President Vladimir Putin joins the leaders of France, Britain, the United States and Germany to mark the 70th anniversary on Friday of the Normandy landings that opened the western front against Hitler's forces, catching them in a giant pincer movement as Stalin's Red Army pushed them back in the east.
But while many in the West see D-Day as the decisive turning point in the conflict, conversations in the Russian capital on Thursday reflected a widely held view here that the Soviet Union had already turned the tide of the war, in which it lost more than 20 million people, and would have prevailed on its own.
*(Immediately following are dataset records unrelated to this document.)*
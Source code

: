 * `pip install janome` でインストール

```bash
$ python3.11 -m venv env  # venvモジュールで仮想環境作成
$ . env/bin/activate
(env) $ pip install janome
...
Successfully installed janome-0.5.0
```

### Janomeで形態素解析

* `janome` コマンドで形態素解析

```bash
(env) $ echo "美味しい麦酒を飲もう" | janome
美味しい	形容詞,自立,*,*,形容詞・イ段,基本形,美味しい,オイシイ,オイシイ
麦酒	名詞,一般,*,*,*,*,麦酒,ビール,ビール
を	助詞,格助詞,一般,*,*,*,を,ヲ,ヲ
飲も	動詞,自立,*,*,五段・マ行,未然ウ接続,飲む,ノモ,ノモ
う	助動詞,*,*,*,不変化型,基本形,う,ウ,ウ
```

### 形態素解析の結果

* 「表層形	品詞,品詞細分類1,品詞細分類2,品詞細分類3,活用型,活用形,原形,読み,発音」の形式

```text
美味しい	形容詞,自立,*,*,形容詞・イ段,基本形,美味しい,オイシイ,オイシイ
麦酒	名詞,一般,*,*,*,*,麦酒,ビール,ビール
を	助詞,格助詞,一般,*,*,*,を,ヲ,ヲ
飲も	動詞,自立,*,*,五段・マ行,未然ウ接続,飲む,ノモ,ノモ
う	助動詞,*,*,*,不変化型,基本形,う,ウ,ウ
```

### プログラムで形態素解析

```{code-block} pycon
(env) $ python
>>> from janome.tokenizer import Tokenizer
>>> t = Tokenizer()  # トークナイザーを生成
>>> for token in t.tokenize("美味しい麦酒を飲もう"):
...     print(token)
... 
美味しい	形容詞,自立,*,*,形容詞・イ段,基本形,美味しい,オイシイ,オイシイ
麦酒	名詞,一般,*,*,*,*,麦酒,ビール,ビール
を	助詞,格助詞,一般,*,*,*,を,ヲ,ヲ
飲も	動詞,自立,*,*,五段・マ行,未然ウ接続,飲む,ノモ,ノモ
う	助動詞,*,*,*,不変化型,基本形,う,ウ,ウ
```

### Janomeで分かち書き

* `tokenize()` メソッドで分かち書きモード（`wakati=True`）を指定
"That is absolutely clear, there's no doubt about that. It would have won because the people were desperate, they had gathered their strength and learned to wage war. The war would definitely have been won by the Soviet people," said pensioner Nikolai Kosyak, 64.
STALIN HOSTS CHURCHILL
The timing of the second front was a vexed question between the wartime Allies: Soviet leader Josef Stalin had urged British Prime Minister Winston Churchill to open it as far back as August 1942. Continued...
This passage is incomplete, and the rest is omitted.